Before Ace of Spades opened, there was a lack of midsize music venues in the Sacramento area. While it had small clubs such as The Boardwalk in Orangevale and large venues like Wheatland’s Toyota Amphitheatre, there were few midsize venues to attract popular groups who weren’t big enough to fill an arena, like Sleep Train in Natomas.
Sacramento Metro Chamber of Commerce President and CEO Peter Tateishi said Sacramento was missing a “strong venue to bring in strong acts.” To him, Ace of Spades filled a need for live performance in the community.
“Golden 1 Center is obviously a phenomenal center, but they’re drawing thousands of people,” Tateishi said. “Here you don’t have that number of people, so you can have a more intimate conversation and engage with the act. There’s a stronger experiential component.”
Filipponi seconded this statement, saying that it’s the intimacy that makes Ace of Spades so special in her mind.
“You can stand anywhere in Ace of Spades and feel like you have a front row seat,” Filipponi said.
Ace of Spades was owned and operated locally until 2016, when Live Nation bought the venue. For Filipponi, it was hard at first to accept the sale of a place so special to her to a major corporation.

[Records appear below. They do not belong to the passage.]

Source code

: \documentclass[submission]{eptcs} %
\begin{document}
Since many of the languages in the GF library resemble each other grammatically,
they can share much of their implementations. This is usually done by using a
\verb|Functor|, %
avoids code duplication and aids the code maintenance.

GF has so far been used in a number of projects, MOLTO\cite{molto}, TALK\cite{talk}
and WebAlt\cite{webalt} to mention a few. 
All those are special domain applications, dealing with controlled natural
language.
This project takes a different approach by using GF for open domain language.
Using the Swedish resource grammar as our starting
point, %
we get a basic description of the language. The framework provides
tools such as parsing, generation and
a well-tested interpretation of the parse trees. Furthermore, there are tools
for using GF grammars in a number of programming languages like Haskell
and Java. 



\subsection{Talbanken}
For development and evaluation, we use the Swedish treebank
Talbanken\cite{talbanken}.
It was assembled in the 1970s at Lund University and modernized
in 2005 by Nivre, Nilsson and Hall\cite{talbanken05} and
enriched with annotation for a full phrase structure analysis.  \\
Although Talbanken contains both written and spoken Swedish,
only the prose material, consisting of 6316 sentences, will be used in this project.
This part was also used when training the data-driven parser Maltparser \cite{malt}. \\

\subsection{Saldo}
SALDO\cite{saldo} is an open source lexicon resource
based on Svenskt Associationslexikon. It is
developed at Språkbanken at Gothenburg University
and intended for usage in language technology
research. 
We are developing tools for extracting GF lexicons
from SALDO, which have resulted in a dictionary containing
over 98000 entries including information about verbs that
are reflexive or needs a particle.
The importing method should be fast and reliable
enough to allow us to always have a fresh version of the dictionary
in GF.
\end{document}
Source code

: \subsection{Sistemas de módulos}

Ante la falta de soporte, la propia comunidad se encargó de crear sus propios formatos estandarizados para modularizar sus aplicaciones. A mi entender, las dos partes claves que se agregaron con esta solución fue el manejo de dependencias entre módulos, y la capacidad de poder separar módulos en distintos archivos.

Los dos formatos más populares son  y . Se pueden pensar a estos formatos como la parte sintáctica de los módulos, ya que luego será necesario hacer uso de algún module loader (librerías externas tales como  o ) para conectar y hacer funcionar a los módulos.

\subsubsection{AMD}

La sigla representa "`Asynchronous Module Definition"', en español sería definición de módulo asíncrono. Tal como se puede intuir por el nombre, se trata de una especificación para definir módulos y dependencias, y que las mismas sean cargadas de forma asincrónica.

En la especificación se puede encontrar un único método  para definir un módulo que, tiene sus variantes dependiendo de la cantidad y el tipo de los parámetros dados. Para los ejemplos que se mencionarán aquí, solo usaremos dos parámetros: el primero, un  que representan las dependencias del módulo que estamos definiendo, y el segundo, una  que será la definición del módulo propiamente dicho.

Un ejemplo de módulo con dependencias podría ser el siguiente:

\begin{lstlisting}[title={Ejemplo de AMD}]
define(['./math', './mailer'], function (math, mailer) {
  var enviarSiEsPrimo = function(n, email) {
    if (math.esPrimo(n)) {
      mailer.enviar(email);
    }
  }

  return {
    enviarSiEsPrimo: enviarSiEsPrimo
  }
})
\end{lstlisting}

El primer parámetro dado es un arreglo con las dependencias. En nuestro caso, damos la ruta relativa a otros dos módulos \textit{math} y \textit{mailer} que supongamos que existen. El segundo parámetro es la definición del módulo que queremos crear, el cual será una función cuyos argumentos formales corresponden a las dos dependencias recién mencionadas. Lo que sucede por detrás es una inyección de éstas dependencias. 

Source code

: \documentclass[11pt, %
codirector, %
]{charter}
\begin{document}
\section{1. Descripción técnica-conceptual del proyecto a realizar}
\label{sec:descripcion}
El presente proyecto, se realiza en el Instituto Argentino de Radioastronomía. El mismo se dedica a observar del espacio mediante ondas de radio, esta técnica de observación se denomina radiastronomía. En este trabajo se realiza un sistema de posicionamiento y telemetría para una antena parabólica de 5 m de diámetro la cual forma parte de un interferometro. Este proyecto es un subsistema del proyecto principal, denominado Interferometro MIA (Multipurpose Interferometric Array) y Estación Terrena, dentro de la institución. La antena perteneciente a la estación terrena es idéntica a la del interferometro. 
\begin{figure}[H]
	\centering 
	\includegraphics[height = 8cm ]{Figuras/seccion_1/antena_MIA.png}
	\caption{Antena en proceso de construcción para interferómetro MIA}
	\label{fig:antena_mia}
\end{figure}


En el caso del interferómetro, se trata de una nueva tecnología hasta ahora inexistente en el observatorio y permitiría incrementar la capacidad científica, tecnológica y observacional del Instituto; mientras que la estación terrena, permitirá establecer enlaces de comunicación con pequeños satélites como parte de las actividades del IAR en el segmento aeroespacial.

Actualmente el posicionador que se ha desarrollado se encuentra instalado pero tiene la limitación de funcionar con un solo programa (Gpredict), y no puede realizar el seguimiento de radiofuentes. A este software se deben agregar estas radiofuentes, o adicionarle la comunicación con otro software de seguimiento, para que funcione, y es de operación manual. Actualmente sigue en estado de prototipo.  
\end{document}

“Honestly, it kind of broke my heart,” Filipponi said of the Live Nation sale. “I was afraid it would decrease the chances for local music, but I almost forget that it’s owned by Live Nation. They did a really good job of keeping that local feel.”

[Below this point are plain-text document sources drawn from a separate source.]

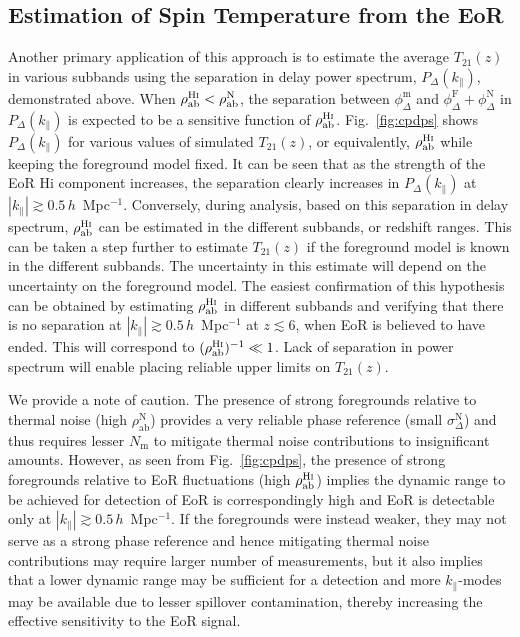 \documentclass[
reprint,
superscriptaddress,
amsmath,
amssymb,
aps,
prd
]{revtex4-1}
\begin{document}
\subsection{Estimation of Spin Temperature from the EoR}\label{sec:spin-temp}

Another primary application of this approach is to estimate the average $T_{21}(z)$ in various subbands using the separation in delay power spectrum, $P_\Delta(k_\parallel)$, demonstrated above. When $\rho_\textrm{ab}^\textrm{H{\sc i}} < \rho_\textrm{ab}^\textrm{N}$, the separation between $\phi_\Delta^\textrm{m}$ and $\phi_\Delta^\textrm{F} + \phi_\Delta^\textrm{N}$ in $P_\Delta(k_\parallel)$ is expected to be a sensitive function of $\rho_\textrm{ab}^\textrm{H{\sc i}}$. Fig.~\ref{fig:cpdps} shows $P_\Delta(k_\parallel)$ for various values of simulated $T_{21}(z)$, or equivalently, $\rho_\textrm{ab}^\textrm{H{\sc i}}$ while keeping the foreground model fixed. It can be seen that as the strength of the EoR H{\sc i} component increases, the separation clearly increases in $P_\Delta(k_\parallel)$ at $|k_\parallel| \gtrsim 0.5\,h$~Mpc$^{-1}$. Conversely, during analysis, based on this separation in delay spectrum, $\rho_\textrm{ab}^\textrm{H{\sc i}}$ can be estimated in the different subbands, or redshift ranges. This can be taken a step further to estimate $T_{21}(z)$ if the foreground model is known in the different subbands. The uncertainty in this estimate will depend on the uncertainty on the foreground model. The easiest confirmation of this hypothesis can be obtained by estimating $\rho_\textrm{ab}^\textrm{H{\sc i}}$ in different subbands and verifying that there is no separation at $|k_\parallel| \gtrsim 0.5\,h$~Mpc$^{-1}$ at $z\lesssim 6$, when EoR is believed to have ended. This will correspond to $(\rho_\textrm{ab}^\textrm{H{\sc i}})^{-1} \ll 1$. Lack of separation in power spectrum will enable placing reliable upper limits on $T_{21}(z)$.

We provide a note of caution. The presence of strong foregrounds relative to thermal noise (high $\rho_\textrm{ab}^\textrm{N}$) provides a very reliable phase reference (small $\sigma_\Delta^\textrm{N}$) and thus requires lesser $N_\textrm{m}$ to mitigate thermal noise contributions to insignificant amounts. However, as seen from Fig.~\ref{fig:cpdps}, the presence of strong foregrounds relative to EoR fluctuations (high $\rho_\textrm{ab}^\textrm{H{\sc i}}$) implies the dynamic range to be achieved for detection of EoR is correspondingly high and EoR is detectable only at $|k_\parallel| \gtrsim 0.5\,h$~Mpc$^{-1}$. If the foregrounds were instead weaker, they may not serve as a strong phase reference and hence mitigating thermal noise contributions may require larger number of measurements, but it also implies that a lower dynamic range may be sufficient for a detection and more $k_\parallel$-modes may be available due to lesser spillover contamination, thereby increasing the effective sensitivity to the EoR signal. 
\end{document}
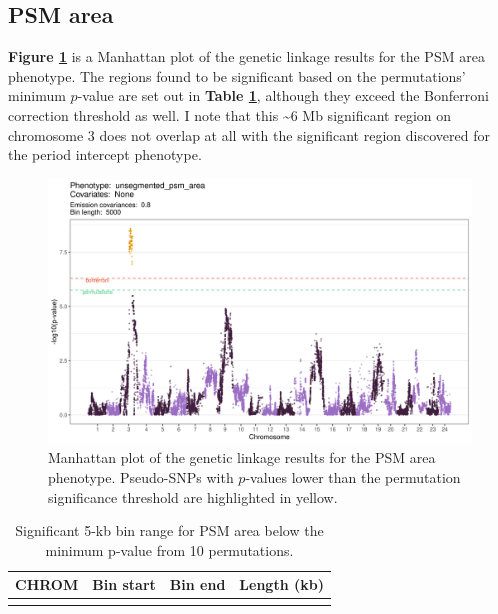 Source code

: \documentclass[
]{book}
\begin{document}
\hypertarget{psm-area}{%
\subsection{PSM area}\label{psm-area}}

\textbf{Figure \ref{fig:psm-manhattan}} is a Manhattan plot of the genetic linkage results for the PSM area phenotype. The regions found to be significant based on the permutations' minimum \(p\)-value are set out in \textbf{Table \ref{tab:somite-sig-psm-tbl}}, although they exceed the Bonferroni correction threshold as well. I note that this \textasciitilde6 Mb significant region on chromosome 3 does not overlap at all with the significant region discovered for the period intercept phenotype.



\begin{figure}
\includegraphics[width=1\linewidth]{figs/somites/manhattan_psm_no-covariates} \caption{Manhattan plot of the genetic linkage results for the PSM area phenotype. Pseudo-SNPs with \(p\)-values lower than the permutation significance threshold are highlighted in yellow.}\label{fig:psm-manhattan}
\end{figure}

\begin{table}

\caption{\label{tab:somite-sig-psm-tbl}Significant 5-kb bin range for PSM area below the minimum p-value from 10 permutations.}
\centering
\begin{tabular}[t]{rrrr}
\toprule
CHROM & Bin start & Bin end & Length (kb)\\
\midrule
\cellcolor{gray!6}{3} & \cellcolor{gray!6}{20375001} & \cellcolor{gray!6}{26285000} & \cellcolor{gray!6}{5910}\\
\bottomrule
\end{tabular}
\end{table}
\end{document}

Tateishi agreed, saying Live Nation has opened up new possibilities in the Sacramento music scene while staying true to what has made Ace of Spades great.
The purchase offered “the opportunity to connect with different acts and promote the venue in a different way,” Tateishi said. “It’s an opportunity to continue to expand on the success of Ace of Spades.”
Five things to know
It’s now part of something bigger – The venue was bought from co-founders Bret Bair and Eric Rushing in 2016 and is a part of Live Nation’s House of Blues division, along with 12 other clubs across the nation.

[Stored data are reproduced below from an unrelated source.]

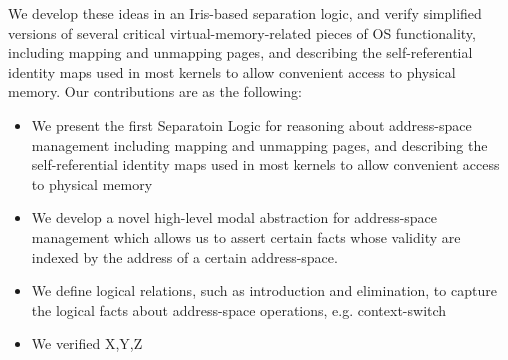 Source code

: We develop these ideas in an Iris-based separation logic, and verify simplified versions of several critical virtual-memory-related pieces of OS functionality, including mapping and unmapping pages, and describing the self-referential identity maps used in most kernels to allow convenient access to physical memory. Our contributions are as the following:
\begin{itemize}
\item We present the first Separatoin Logic for reasoning about address-space management including mapping and unmapping pages, and describing the self-referential identity maps used in most kernels to allow convenient access to physical memory 
\item We develop a novel high-level modal abstraction for address-space management which allows us to assert certain facts whose validity are indexed by the address of a certain address-space.
\item We define logical relations, such as introduction and elimination, to capture the logical facts about address-space operations, e.g. context-switch
\item We verified X,Y,Z
 \end{itemize}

It anchors a popular district – Ace of Spades is one of the anchor businesses of Sacramento’s popular R Street district, which features some of the city’s most popular clubs, bars and restaurants.
Its size is a plus – With a capacity of 1,000, the venue is big enough to host top artists such as Snoop Dogg while remaining intimate for the audience and available for smaller local acts.
It’s close to mass transit – Regional Transit’s 16th Street light rail station, less than a block from Aces of Spades, serves the Blue and Gold lines, and the Green Line station is just two blocks away.
All ages are welcome, unless noted – It’s an all-ages venue, and all of the events are open to all unless noted. It has two bars and a lounge and features an expansive food and drink menu.
Aces of Spades at a glance
THREE CAN’T MISS SHOWS
- Reverend Horton Heat, Friday, Sept. 15, 7 p.m.: The Dallas-based psychobilly trio, fronted by Jim Heath (dubbed by one reviewer as the “godfather of modern rockabilly and psychobilly”), will be joined by special guests Fish Bone and Strung out.
- George Clinton and Parliament-Funkadelic, Wednesday, Oct. 18, 7 p.m.: In 1997, Clinton and 15 other members of Parliement-Funkadelic became the largest band inducted into the Rock and Roll Hall of Fame. In 2002, Spin magazine ranked the group sixth on their list of the “50 Greatest Bands of All Time.”
- Third Eye Blind, Wednesday, Nov. 15, 7 p.m.: The rock band, formed in San Francisco in 1993, has produced five albums, including the self-titled debut in 1997. The single “Semi-Charmed Life” won a Billboard Music Award for Best Modern Rock Track in 1997.